Step 1: Understand the problem setup.
We need points on the line $x + y = 4$ that are at a unit distance from the line $4x + 3y - 10 = 0$. We must find the distance between these two points.
Step 2: Parametrise points on $x + y = 4$.
Any point on $x + y = 4$ can be written as $(t, 4 - t)$ for some real $t$.
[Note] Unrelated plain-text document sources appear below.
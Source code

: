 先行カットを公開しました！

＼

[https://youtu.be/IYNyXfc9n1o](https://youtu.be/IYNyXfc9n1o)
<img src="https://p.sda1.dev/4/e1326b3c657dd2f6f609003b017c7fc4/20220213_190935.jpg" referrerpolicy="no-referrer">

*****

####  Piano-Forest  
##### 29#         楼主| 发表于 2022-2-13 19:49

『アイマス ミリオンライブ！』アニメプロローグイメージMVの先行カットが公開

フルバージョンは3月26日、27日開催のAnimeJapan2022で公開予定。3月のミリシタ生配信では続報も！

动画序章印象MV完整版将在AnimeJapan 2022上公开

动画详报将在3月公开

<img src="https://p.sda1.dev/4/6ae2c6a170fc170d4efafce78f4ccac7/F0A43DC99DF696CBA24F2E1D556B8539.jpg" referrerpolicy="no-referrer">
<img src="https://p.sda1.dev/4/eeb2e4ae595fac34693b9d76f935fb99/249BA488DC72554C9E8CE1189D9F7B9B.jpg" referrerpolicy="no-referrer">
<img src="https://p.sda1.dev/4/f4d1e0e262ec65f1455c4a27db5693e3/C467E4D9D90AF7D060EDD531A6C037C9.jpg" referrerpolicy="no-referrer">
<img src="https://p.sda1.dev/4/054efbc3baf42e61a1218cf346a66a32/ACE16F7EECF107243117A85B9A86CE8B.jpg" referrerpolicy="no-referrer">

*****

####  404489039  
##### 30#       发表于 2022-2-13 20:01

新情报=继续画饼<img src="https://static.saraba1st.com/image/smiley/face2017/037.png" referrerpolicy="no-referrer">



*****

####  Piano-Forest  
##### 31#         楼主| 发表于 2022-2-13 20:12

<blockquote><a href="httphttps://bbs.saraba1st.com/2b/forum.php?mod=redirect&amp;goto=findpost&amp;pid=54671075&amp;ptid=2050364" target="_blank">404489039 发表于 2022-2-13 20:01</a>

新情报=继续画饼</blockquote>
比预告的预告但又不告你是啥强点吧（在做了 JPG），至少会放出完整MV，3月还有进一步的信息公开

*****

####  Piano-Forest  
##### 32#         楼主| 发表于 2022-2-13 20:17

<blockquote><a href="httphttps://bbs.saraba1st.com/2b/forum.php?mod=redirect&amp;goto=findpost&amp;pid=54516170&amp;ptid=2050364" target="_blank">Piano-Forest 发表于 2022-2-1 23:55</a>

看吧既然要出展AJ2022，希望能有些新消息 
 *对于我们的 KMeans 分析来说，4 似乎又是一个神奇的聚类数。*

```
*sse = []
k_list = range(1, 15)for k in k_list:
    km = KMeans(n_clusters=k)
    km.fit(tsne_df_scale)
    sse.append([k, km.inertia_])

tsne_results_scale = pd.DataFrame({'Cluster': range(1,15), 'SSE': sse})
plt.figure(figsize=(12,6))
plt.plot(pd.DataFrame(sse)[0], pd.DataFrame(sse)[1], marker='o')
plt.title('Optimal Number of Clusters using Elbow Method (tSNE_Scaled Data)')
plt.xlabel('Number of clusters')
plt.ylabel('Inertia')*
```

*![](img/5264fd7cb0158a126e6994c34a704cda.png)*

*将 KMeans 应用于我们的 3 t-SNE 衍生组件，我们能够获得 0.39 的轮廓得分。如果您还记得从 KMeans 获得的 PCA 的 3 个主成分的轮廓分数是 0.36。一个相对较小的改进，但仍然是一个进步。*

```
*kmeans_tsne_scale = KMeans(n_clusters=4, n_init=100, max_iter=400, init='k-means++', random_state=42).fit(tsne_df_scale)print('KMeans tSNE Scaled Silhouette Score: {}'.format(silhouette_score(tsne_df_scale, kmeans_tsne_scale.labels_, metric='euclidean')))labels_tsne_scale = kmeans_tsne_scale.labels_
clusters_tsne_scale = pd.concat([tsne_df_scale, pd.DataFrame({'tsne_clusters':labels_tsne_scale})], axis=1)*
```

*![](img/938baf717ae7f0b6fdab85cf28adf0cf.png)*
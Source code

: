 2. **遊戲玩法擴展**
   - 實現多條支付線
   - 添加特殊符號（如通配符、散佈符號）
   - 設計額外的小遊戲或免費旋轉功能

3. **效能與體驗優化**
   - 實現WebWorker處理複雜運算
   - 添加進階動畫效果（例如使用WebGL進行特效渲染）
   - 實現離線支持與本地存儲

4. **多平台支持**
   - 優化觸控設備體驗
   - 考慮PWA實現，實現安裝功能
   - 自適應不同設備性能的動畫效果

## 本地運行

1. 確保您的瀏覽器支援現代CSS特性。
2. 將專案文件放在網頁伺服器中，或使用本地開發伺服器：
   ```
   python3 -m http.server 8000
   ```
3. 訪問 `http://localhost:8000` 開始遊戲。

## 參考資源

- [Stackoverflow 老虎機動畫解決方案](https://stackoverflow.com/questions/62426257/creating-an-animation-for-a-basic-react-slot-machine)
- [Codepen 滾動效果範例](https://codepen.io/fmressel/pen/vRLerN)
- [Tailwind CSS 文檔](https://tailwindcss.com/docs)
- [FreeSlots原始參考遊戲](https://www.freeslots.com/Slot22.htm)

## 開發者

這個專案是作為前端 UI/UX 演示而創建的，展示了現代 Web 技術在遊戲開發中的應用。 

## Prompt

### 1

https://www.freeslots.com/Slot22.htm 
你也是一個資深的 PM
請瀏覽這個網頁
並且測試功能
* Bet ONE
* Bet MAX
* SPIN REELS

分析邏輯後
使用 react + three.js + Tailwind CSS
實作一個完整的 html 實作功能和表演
Step 3: Apply the distance condition.
The distance from $(t, 4-t)$ to $4x + 3y - 10 = 0$ is \[ \frac{|4t + 3(4-t) - 10|}{\sqrt{16 + 9}} = \frac{|4t + 12 - 3t - 10|}{5} = \frac{|t + 2|}{5}. \] Set this equal to 1: \[ |t + 2| = 5. \]
Step 4: Solve for $t$.
\[ t + 2 = 5 \Rightarrow t = 3, \quad \text{or} \quad t + 2 = -5 \Rightarrow t = -7. \]
Step 5: Find the two points.
For $t = 3$: point is $(3, 1)$. For $t = -7$: point is $(-7, 11)$.
Step 6: Compute the distance between the two points.
\[ d = \sqrt{(3 - (-7))^2 + (1 - 11)^2} = \sqrt{100 + 100} = \sqrt{200} = 10\sqrt{2}. \]
\[ \boxed{10\sqrt{2}} \]